▸ **YOUR INSTRUCTIONS**
Every record that follows should appear again in your answer, exactly the same.
================
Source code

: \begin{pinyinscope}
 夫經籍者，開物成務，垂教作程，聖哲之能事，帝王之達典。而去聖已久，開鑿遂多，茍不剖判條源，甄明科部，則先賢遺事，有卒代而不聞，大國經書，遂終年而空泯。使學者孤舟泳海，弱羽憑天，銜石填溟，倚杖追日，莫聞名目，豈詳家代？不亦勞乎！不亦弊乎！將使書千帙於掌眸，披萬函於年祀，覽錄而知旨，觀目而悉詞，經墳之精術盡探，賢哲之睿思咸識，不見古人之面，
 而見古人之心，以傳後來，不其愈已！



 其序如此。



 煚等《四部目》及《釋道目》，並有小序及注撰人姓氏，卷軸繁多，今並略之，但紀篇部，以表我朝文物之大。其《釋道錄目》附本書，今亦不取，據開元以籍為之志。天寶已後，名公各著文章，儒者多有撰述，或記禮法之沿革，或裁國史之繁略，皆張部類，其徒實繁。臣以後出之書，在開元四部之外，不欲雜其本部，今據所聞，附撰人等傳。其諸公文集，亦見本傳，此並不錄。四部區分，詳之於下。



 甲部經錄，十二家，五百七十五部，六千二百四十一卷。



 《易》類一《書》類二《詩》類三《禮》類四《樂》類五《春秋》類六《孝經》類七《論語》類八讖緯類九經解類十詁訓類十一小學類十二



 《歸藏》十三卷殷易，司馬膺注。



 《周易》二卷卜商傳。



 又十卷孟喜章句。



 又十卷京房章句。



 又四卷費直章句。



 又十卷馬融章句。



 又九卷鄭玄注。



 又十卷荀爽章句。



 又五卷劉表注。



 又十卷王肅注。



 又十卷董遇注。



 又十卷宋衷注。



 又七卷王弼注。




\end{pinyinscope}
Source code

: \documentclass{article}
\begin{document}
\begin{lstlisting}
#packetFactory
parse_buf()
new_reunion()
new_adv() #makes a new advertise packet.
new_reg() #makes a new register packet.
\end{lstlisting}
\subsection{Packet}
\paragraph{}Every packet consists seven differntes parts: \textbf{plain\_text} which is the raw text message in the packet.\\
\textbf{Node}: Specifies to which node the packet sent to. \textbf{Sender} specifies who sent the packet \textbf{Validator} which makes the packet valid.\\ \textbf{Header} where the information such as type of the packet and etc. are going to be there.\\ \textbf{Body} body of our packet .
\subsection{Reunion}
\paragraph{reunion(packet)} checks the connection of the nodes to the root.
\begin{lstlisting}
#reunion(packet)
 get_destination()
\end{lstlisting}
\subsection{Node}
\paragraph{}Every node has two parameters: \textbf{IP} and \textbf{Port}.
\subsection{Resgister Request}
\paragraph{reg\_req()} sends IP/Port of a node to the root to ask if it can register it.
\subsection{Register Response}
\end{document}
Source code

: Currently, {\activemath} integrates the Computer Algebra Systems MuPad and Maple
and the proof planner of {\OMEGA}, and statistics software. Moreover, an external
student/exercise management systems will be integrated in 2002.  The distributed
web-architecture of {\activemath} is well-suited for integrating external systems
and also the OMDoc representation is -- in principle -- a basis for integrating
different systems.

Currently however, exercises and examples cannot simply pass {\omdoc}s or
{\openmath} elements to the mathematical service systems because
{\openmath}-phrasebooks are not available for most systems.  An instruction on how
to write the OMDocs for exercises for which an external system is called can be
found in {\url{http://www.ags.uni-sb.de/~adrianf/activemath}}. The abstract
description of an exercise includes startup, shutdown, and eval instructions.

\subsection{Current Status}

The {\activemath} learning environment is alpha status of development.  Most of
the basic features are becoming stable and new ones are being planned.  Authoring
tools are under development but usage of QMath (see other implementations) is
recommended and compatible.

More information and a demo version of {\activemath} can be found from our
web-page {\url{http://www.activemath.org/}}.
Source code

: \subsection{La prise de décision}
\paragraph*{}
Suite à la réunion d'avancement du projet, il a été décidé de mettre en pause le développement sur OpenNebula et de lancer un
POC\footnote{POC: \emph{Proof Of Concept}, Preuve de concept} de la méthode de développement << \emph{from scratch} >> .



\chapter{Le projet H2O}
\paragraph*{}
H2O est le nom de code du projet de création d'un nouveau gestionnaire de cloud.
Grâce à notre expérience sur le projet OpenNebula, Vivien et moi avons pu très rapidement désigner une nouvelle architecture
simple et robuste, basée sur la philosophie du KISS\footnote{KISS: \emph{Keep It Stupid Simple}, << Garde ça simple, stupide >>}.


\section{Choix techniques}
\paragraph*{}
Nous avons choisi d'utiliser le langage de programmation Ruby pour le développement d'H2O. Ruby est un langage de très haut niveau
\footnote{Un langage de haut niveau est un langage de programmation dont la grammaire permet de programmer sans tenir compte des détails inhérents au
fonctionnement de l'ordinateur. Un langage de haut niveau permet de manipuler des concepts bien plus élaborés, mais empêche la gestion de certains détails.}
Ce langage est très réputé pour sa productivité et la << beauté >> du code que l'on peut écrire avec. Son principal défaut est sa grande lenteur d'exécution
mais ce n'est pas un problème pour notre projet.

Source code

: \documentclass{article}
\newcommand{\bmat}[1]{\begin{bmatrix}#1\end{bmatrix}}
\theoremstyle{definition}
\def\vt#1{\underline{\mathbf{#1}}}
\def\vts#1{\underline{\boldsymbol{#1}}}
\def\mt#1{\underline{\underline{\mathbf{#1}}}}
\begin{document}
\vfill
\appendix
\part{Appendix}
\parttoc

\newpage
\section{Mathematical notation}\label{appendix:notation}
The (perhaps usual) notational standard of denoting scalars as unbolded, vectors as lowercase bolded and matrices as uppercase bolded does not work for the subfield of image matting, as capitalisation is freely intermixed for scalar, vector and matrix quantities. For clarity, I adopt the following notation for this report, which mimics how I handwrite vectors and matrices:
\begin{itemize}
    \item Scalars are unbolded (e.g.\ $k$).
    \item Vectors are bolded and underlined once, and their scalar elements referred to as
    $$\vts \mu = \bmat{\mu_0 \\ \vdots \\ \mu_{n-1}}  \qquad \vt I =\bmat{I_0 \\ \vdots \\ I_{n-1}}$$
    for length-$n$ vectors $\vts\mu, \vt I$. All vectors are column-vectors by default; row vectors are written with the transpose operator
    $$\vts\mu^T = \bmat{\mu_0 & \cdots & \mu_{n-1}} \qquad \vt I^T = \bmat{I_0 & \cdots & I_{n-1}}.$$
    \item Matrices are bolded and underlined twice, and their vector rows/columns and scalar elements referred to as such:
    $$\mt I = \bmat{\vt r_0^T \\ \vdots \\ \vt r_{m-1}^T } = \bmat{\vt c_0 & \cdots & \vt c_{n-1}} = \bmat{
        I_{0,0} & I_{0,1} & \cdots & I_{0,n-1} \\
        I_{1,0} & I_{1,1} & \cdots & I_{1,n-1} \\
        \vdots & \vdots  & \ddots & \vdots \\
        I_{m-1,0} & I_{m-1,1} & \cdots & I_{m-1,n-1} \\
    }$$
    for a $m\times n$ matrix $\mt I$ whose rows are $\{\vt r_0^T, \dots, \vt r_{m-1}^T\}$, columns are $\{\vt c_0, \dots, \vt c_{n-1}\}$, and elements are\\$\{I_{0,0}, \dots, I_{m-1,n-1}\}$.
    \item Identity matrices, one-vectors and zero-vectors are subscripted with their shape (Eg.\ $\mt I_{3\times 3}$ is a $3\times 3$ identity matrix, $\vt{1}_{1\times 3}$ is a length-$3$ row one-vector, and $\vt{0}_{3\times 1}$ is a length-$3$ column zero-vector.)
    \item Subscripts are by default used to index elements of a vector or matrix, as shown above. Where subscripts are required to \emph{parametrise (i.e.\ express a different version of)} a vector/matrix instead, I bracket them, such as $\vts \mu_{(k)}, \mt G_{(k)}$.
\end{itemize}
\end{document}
================
▸ **RESPONSE**
Source code

: \begin{pinyinscope}
 夫經籍者，開物成務，垂教作程，聖哲之能事，帝王之達典。而去聖已久，開鑿遂多，茍不剖判條源，甄明科部，則先賢遺事，有卒代而不聞，大國經書，遂終年而空泯。使學者孤舟泳海，弱羽憑天，銜石填溟，倚杖追日，莫聞名目，豈詳家代？不亦勞乎！不亦弊乎！將使書千帙於掌眸，披萬函於年祀，覽錄而知旨，觀目而悉詞，經墳之精術盡探，賢哲之睿思咸識，不見古人之面，
 而見古人之心，以傳後來，不其愈已！



 其序如此。



 煚等《四部目》及《釋道目》，並有小序及注撰人姓氏，卷軸繁多，今並略之，但紀篇部，以表我朝文物之大。其《釋道錄目》附本書，今亦不取，據開元以籍為之志。天寶已後，名公各著文章，儒者多有撰述，或記禮法之沿革，或裁國史之繁略，皆張部類，其徒實繁。臣以後出之書，在開元四部之外，不欲雜其本部，今據所聞，附撰人等傳。其諸公文集，亦見本傳，此並不錄。四部區分，詳之於下。



 甲部經錄，十二家，五百七十五部，六千二百四十一卷。



 《易》類一《書》類二《詩》類三《禮》類四《樂》類五《春秋》類六《孝經》類七《論語》類八讖緯類九經解類十詁訓類十一小學類十二



 《歸藏》十三卷殷易，司馬膺注。



 《周易》二卷卜商傳。



 又十卷孟喜章句。



 又十卷京房章句。



 又四卷費直章句。



 又十卷馬融章句。



 又九卷鄭玄注。



 又十卷荀爽章句。



 又五卷劉表注。



 又十卷王肅注。



 又十卷董遇注。



 又十卷宋衷注。



 又七卷王弼注。




\end{pinyinscope}
Source code

: \documentclass{article}
\begin{document}
\begin{lstlisting}
#packetFactory
parse_buf()
new_reunion()
new_adv() #makes a new advertise packet.
new_reg() #makes a new register packet.
\end{lstlisting}
\subsection{Packet}
\paragraph{}Every packet consists seven differntes parts: \textbf{plain\_text} which is the raw text message in the packet.\\
\textbf{Node}: Specifies to which node the packet sent to. \textbf{Sender} specifies who sent the packet \textbf{Validator} which makes the packet valid.\\ \textbf{Header} where the information such as type of the packet and etc. are going to be there.\\ \textbf{Body} body of our packet .
\subsection{Reunion}
\paragraph{reunion(packet)} checks the connection of the nodes to the root.
\begin{lstlisting}
#reunion(packet)
 get_destination()
\end{lstlisting}
\subsection{Node}
\paragraph{}Every node has two parameters: \textbf{IP} and \textbf{Port}.
\subsection{Resgister Request}
\paragraph{reg\_req()} sends IP/Port of a node to the root to ask if it can register it.
\subsection{Register Response}
\end{document}
Source code

: Currently, {\activemath} integrates the Computer Algebra Systems MuPad and Maple
and the proof planner of {\OMEGA}, and statistics software. Moreover, an external
student/exercise management systems will be integrated in 2002.  The distributed
web-architecture of {\activemath} is well-suited for integrating external systems
and also the OMDoc representation is -- in principle -- a basis for integrating
different systems.

Currently however, exercises and examples cannot simply pass {\omdoc}s or
{\openmath} elements to the mathematical service systems because
{\openmath}-phrasebooks are not available for most systems.  An instruction on how
to write the OMDocs for exercises for which an external system is called can be
found in {\url{http://www.ags.uni-sb.de/~adrianf/activemath}}. The abstract
description of an exercise includes startup, shutdown, and eval instructions.

\subsection{Current Status}

The {\activemath} learning environment is alpha status of development.  Most of
the basic features are becoming stable and new ones are being planned.  Authoring
tools are under development but usage of QMath (see other implementations) is
recommended and compatible.

More information and a demo version of {\activemath} can be found from our
web-page {\url{http://www.activemath.org/}}.
Source code

: \subsection{La prise de décision}
\paragraph*{}
Suite à la réunion d'avancement du projet, il a été décidé de mettre en pause le développement sur OpenNebula et de lancer un
POC\footnote{POC: \emph{Proof Of Concept}, Preuve de concept} de la méthode de développement << \emph{from scratch} >> .



\chapter{Le projet H2O}
\paragraph*{}
H2O est le nom de code du projet de création d'un nouveau gestionnaire de cloud.
Grâce à notre expérience sur le projet OpenNebula, Vivien et moi avons pu très rapidement désigner une nouvelle architecture
simple et robuste, basée sur la philosophie du KISS\footnote{KISS: \emph{Keep It Stupid Simple}, << Garde ça simple, stupide >>}.


\section{Choix techniques}
\paragraph*{}
Nous avons choisi d'utiliser le langage de programmation Ruby pour le développement d'H2O. Ruby est un langage de très haut niveau
\footnote{Un langage de haut niveau est un langage de programmation dont la grammaire permet de programmer sans tenir compte des détails inhérents au
fonctionnement de l'ordinateur. Un langage de haut niveau permet de manipuler des concepts bien plus élaborés, mais empêche la gestion de certains détails.}
Ce langage est très réputé pour sa productivité et la << beauté >> du code que l'on peut écrire avec. Son principal défaut est sa grande lenteur d'exécution
mais ce n'est pas un problème pour notre projet.

Source code

: \documentclass{article}
\newcommand{\bmat}[1]{\begin{bmatrix}#1\end{bmatrix}}
\theoremstyle{definition}
\def\vt#1{\underline{\mathbf{#1}}}
\def\vts#1{\underline{\boldsymbol{#1}}}
\def\mt#1{\underline{\underline{\mathbf{#1}}}}
\begin{document}
\vfill
\appendix
\part{Appendix}
\parttoc

\newpage
\section{Mathematical notation}\label{appendix:notation}
The (perhaps usual) notational standard of denoting scalars as unbolded, vectors as lowercase bolded and matrices as uppercase bolded does not work for the subfield of image matting, as capitalisation is freely intermixed for scalar, vector and matrix quantities. For clarity, I adopt the following notation for this report, which mimics how I handwrite vectors and matrices:
\begin{itemize}
    \item Scalars are unbolded (e.g.\ $k$).
    \item Vectors are bolded and underlined once, and their scalar elements referred to as
    $$\vts \mu = \bmat{\mu_0 \\ \vdots \\ \mu_{n-1}}  \qquad \vt I =\bmat{I_0 \\ \vdots \\ I_{n-1}}$$
    for length-$n$ vectors $\vts\mu, \vt I$. All vectors are column-vectors by default; row vectors are written with the transpose operator
    $$\vts\mu^T = \bmat{\mu_0 & \cdots & \mu_{n-1}} \qquad \vt I^T = \bmat{I_0 & \cdots & I_{n-1}}.$$
    \item Matrices are bolded and underlined twice, and their vector rows/columns and scalar elements referred to as such:
    $$\mt I = \bmat{\vt r_0^T \\ \vdots \\ \vt r_{m-1}^T } = \bmat{\vt c_0 & \cdots & \vt c_{n-1}} = \bmat{
        I_{0,0} & I_{0,1} & \cdots & I_{0,n-1} \\
        I_{1,0} & I_{1,1} & \cdots & I_{1,n-1} \\
        \vdots & \vdots  & \ddots & \vdots \\
        I_{m-1,0} & I_{m-1,1} & \cdots & I_{m-1,n-1} \\
    }$$
    for a $m\times n$ matrix $\mt I$ whose rows are $\{\vt r_0^T, \dots, \vt r_{m-1}^T\}$, columns are $\{\vt c_0, \dots, \vt c_{n-1}\}$, and elements are\\$\{I_{0,0}, \dots, I_{m-1,n-1}\}$.
    \item Identity matrices, one-vectors and zero-vectors are subscripted with their shape (Eg.\ $\mt I_{3\times 3}$ is a $3\times 3$ identity matrix, $\vt{1}_{1\times 3}$ is a length-$3$ row one-vector, and $\vt{0}_{3\times 1}$ is a length-$3$ column zero-vector.)
    \item Subscripts are by default used to index elements of a vector or matrix, as shown above. Where subscripts are required to \emph{parametrise (i.e.\ express a different version of)} a vector/matrix instead, I bracket them, such as $\vts \mu_{(k)}, \mt G_{(k)}$.
\end{itemize}
\end{document}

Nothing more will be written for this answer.